● **PROBLEM TO SOLVE**: Report each line of the entries that includes "main" by copying it.

(Records excerpted from a collection)
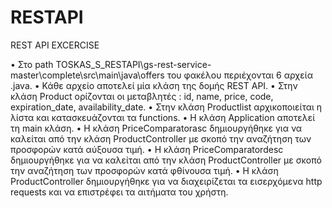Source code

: # RESTAPI
REST API EXCERCISE

•	Στο path TOSKAS_S_RESTAPI\gs-rest-service-master\complete\src\main\java\offers του φακέλου περιέχονται 6 αρχεία .java.
•	Κάθε αρχείο αποτελεί μία κλάση της δομής REST API.
•	Στην κλάση Product ορίζονται οι μεταβλητές : id, name, price, code,  expiration_date, availability_date.
•	Στην κλάση Productlist αρχικοποιείται η λίστα και κατασκευάζονται τα functions.
•	H κλάση Application αποτελεί τη main κλάση.
•	 Η κλάση PriceComparatorasc δημιουργήθηκε για να καλείται από την κλάση ProductController με σκοπό την αναζήτηση των προσφορών κατά αύξουσα τιμή.
•	 Η κλάση PriceComparatordesc δημιουργήθηκε για να καλείται από την κλάση ProductController με σκοπό την αναζήτηση των προσφορών κατά φθίνουσα τιμή.
•	Η κλάση ProductController δημιουργήθηκε για να διαχειρίζεται τα εισερχόμενα http requests και να επιστρέφει τα αιτήματα του χρήστη.

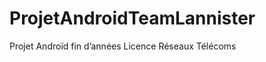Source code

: ProjetAndroidTeamLannister
=========================

Projet Androïd fin d’années Licence Réseaux Télécoms
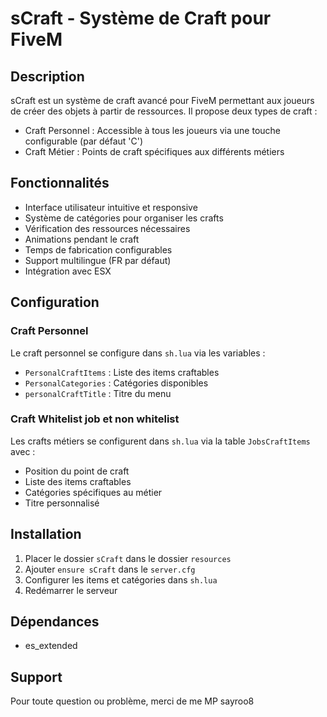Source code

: # sCraft - Système de Craft pour FiveM

## Description
sCraft est un système de craft avancé pour FiveM permettant aux joueurs de créer des objets à partir de ressources. Il propose deux types de craft :

- Craft Personnel : Accessible à tous les joueurs via une touche configurable (par défaut 'C')
- Craft Métier : Points de craft spécifiques aux différents métiers

## Fonctionnalités

- Interface utilisateur intuitive et responsive
- Système de catégories pour organiser les crafts
- Vérification des ressources nécessaires
- Animations pendant le craft
- Temps de fabrication configurables
- Support multilingue (FR par défaut)
- Intégration avec ESX

## Configuration

### Craft Personnel
Le craft personnel se configure dans `sh.lua` via les variables :
- `PersonalCraftItems` : Liste des items craftables
- `PersonalCategories` : Catégories disponibles
- `personalCraftTitle` : Titre du menu

### Craft Whitelist job et non whitelist
Les crafts métiers se configurent dans `sh.lua` via la table `JobsCraftItems` avec :
- Position du point de craft
- Liste des items craftables
- Catégories spécifiques au métier
- Titre personnalisé


## Installation

1. Placer le dossier `sCraft` dans le dossier `resources`
2. Ajouter `ensure sCraft` dans le `server.cfg`
3. Configurer les items et catégories dans `sh.lua`
4. Redémarrer le serveur

## Dépendances

- es_extended

## Support

Pour toute question ou problème, merci de me MP sayroo8
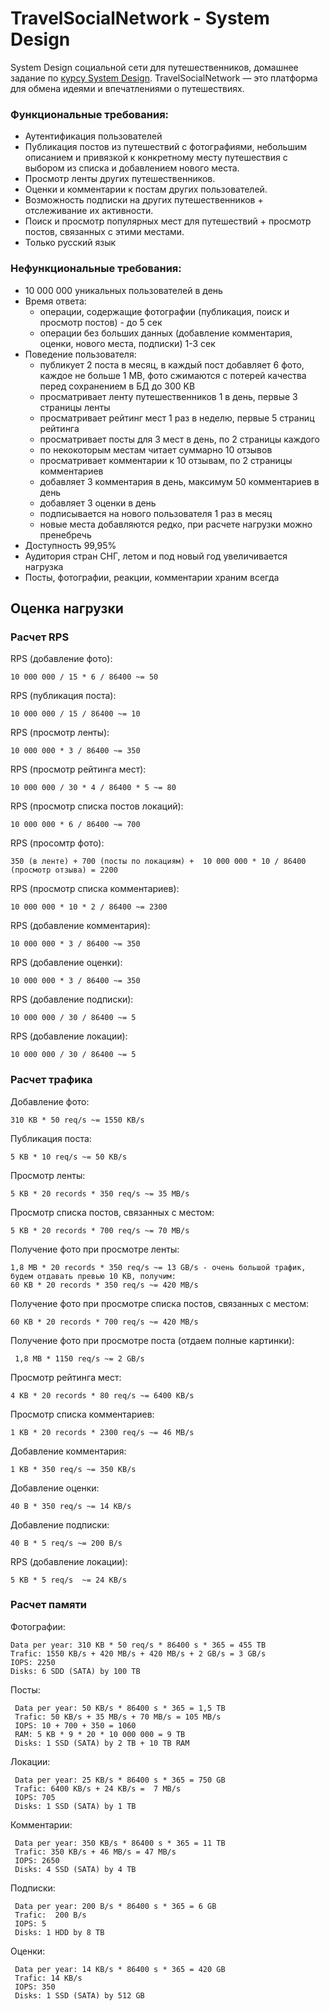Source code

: # TravelSocialNetwork - System Design
System Design социальной сети для путешественников, домашнее задание по [курсу System Design](https://balun.courses/courses/system_design). 
TravelSocialNetwork — это платформа для обмена идеями и впечатлениями о путешествиях.

### Функциональные требования:

- Аутентификация пользователей
- Публикация постов из путешествий с фотографиями, небольшим описанием и привязкой к конкретному месту путешествия с выбором из списка и добавлением нового места.
- Просмотр ленты других путешественников.
- Оценки и комментарии к постам других пользователей.
- Возможность подписки на других путешественников + отслеживание их активности.
- Поиск и просмотр популярных мест для путешествий + просмотр постов, связанных с этими местами.
- Только русский язык

### Нефункциональные требования:

- 10 000 000 уникальных пользователей в день
- Время ответа:
    - операции, содержащие фотографии (публикация, поиск и просмотр постов) - до 5 сек
    - операции без больших данных (добавление комментария, оценки, нового места, подписки) 1-3 сек
- Поведение пользователя:
    - публикует 2 поста в месяц, в каждый пост добавляет 6 фото, каждое не больше 1 MB, фото сжимаются с потерей качества перед сохранением в БД до 300 KB
    - просматривает ленту путешественников 1 в день, первые 3 страницы ленты
    - просматривает рейтинг мест 1 раз в неделю, первые 5 страниц рейтинга
    - просматривает посты для 3 мест в день, по 2 страницы каждого
    - по некокоторым местам читает суммарно 10 отзывов
    - просматривает комментарии к 10 отзывам, по 2 страницы комментариев
    - добавляет 3 комментария в день, максимум 50 комментариев в день
    - добавляет 3 оценки в день
    - подписывается на нового пользователя 1 раз в месяц
    - новые места добавляются редко, при расчете нагрузки можно пренебречь
- Доступность 99,95%
- Аудитория стран СНГ, летом и под новый год увеличивается нагрузка
- Посты, фотографии, реакции, комментарии храним всегда

## Оценка нагрузки

### Расчет RPS

RPS (добавление фото): 

    10 000 000 / 15 * 6 / 86400 ~= 50

RPS (публикация поста): 

    10 000 000 / 15 / 86400 ~= 10

RPS (просмотр ленты): 

    10 000 000 * 3 / 86400 ~= 350

RPS (просмотр рейтинга мест): 

    10 000 000 / 30 * 4 / 86400 * 5 ~= 80

RPS (просмотр списка постов локаций): 

    10 000 000 * 6 / 86400 ~= 700

RPS (просомтр фото):

    350 (в ленте) + 700 (посты по локациям) +  10 000 000 * 10 / 86400 (просмотр отзыва) = 2200

RPS (просмотр списка комментариев): 

    10 000 000 * 10 * 2 / 86400 ~= 2300

RPS (добавление комментария): 

    10 000 000 * 3 / 86400 ~= 350

RPS (добавление оценки): 

    10 000 000 * 3 / 86400 ~= 350

RPS (добавление подписки): 

    10 000 000 / 30 / 86400 ~= 5

RPS (добавление локации): 

    10 000 000 / 30 / 86400 ~= 5

### Расчет трафика

Добавление фото:

    310 KB * 50 req/s ~= 1550 KB/s

Публикация поста: 

    5 KB * 10 req/s ~= 50 KB/s

Просмотр ленты: 

    5 KB * 20 records * 350 req/s ~= 35 MB/s

Просмотр списка постов, связанных с местом: 

    5 KB * 20 records * 700 req/s ~= 70 MB/s

Получение фото при просмотре ленты: 

    1,8 MB * 20 records * 350 req/s ~= 13 GB/s - очень большой трафик, будем отдавать превью 10 KB, получим:
    60 KB * 20 records * 350 req/s ~= 420 MB/s

Получение фото при просмотре списка постов, связанных с местом: 

    60 KB * 20 records * 700 req/s ~= 420 MB/s
   
Получение фото при просмотре поста (отдаем полные картинки): 

     1,8 MB * 1150 req/s ~= 2 GB/s

Просмотр рейтинга мест: 

    4 KB * 20 records * 80 req/s ~= 6400 KB/s

Просмотр списка комментариев: 

    1 KB * 20 records * 2300 req/s ~= 46 MB/s

Добавление комментария: 
 
    1 KB * 350 req/s ~= 350 KB/s

Добавление оценки: 

    40 B * 350 req/s ~= 14 KB/s

Добавление подписки: 

    40 B * 5 req/s ~= 200 B/s

RPS (добавление локации): 

    5 KB * 5 req/s  ~= 24 KB/s


### Расчет памяти

Фотографии: 

    Data per year: 310 KB * 50 req/s * 86400 s * 365 = 455 TB
    Trafic: 1550 KB/s + 420 MB/s + 420 MB/s + 2 GB/s = 3 GB/s
    IOPS: 2250
    Disks: 6 SDD (SATA) by 100 TB 

Посты:

     Data per year: 50 KB/s * 86400 s * 365 = 1,5 TB
     Trafic: 50 KB/s + 35 MB/s + 70 MB/s = 105 MB/s
     IOPS: 10 + 700 + 350 = 1060
     RAM: 5 KB * 9 * 20 * 10 000 000 = 9 TB
     Disks: 1 SSD (SATA) by 2 TB + 10 TB RAM 
     
     
Локации:

     Data per year: 25 KB/s * 86400 s * 365 = 750 GB
     Trafic: 6400 KB/s + 24 KB/s =  7 MB/s
     IOPS: 705
     Disks: 1 SSD (SATA) by 1 TB
     
Комментарии:

     Data per year: 350 KB/s * 86400 s * 365 = 11 TB
     Trafic: 350 KB/s + 46 MB/s = 47 MB/s
     IOPS: 2650
     Disks: 4 SSD (SATA) by 4 TB

Подписки:

     Data per year: 200 B/s * 86400 s * 365 = 6 GB
     Trafic:  200 B/s
     IOPS: 5
     Disks: 1 HDD by 8 TB

Оценки:

     Data per year: 14 KB/s * 86400 s * 365 = 420 GB
     Trafic: 14 KB/s
     IOPS: 350
     Disks: 1 SSD (SATA) by 512 GB



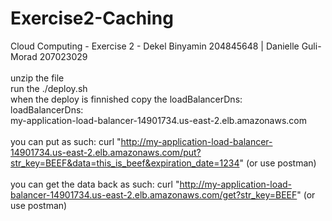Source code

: # Exercise2-Caching
Cloud Computing - Exercise 2 - Dekel Binyamin 204845648 | Danielle Guli-Morad 207023029
<br>
<br>
unzip the file
<br>
run the ./deploy.sh
<br>
when the deploy is finnished copy the loadBalancerDns:
<br>
loadBalancerDns:
<br>
my-application-load-balancer-14901734.us-east-2.elb.amazonaws.com
<br>
<br>
you can put as such: curl "http://my-application-load-balancer-14901734.us-east-2.elb.amazonaws.com/put?str_key=BEEF&data=this_is_beef&expiration_date=1234" (or use postman)
<br>
<br>
you can get the data back as such: curl "http://my-application-load-balancer-14901734.us-east-2.elb.amazonaws.com/get?str_key=BEEF" (or use postman)
<br>
<br>
<br>
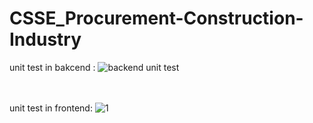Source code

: # CSSE_Procurement-Construction-Industry


unit test in bakcend :
    ![backend unit test ](https://user-images.githubusercontent.com/86770967/199428232-025435e3-8051-4a7b-874b-d94598a5070d.png)


<br><br>
unit test in frontend:
   ![1](https://user-images.githubusercontent.com/86770967/199428409-a7744ef2-d903-4a64-bd88-644b258d64a5.png)
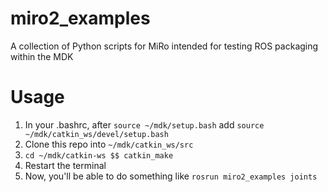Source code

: # miro2_examples
A collection of Python scripts for MiRo intended for testing ROS packaging within the MDK 

# Usage
1. In your .bashrc, after 
`source ~/mdk/setup.bash`
add
`source ~/mdk/catkin_ws/devel/setup.bash`
2. Clone this repo into `~/mdk/catkin_ws/src`
3. `cd ~/mdk/catkin-ws $$ catkin_make`
4. Restart the terminal
5. Now, you'll be able to do something like `rosrun miro2_examples joints`
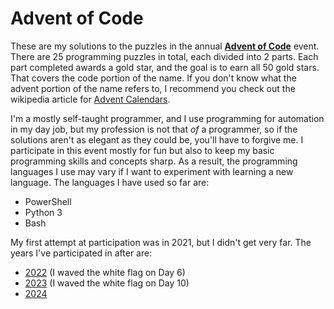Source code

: # Advent of Code

These are my solutions to the puzzles in the annual **[Advent of Code](https://adventofcode.com/)** event. There are 25 programming puzzles in total, each divided into 2 parts. Each part completed awards a gold star, and the goal is to earn all 50 gold stars. That covers the code portion of the name. If you don't know what the advent portion of the name refers to, I recommend you check out the wikipedia article for [Advent Calendars](https://en.wikipedia.org/wiki/Advent_calendar).

I'm a mostly self-taught programmer, and I use programming for automation in my day job, but my profession is not that *of* a programmer, so if the solutions aren't as elegant as they could be, you'll have to forgive me. I participate in this event mostly for fun but also to keep my basic programming skills and concepts sharp. As a result, the programming languages I use may vary if I want to experiment with learning a new language. The languages I have used so far are:

- PowerShell
- Python 3
- Bash

My first attempt at participation was in 2021, but I didn't get very far. The years I've participated in after are:

- [2022](./2022) (I waved the white flag on Day 6)
- [2023](./2023) (I waved the white flag on Day 10)
- [2024](./2024/)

● **SOLUTION FOR THIS TASK**:
•	Στο path TOSKAS_S_RESTAPI\gs-rest-service-master\complete\src\main\java\offers του φακέλου περιέχονται 6 αρχεία .java.
•	H κλάση Application αποτελεί τη main κλάση.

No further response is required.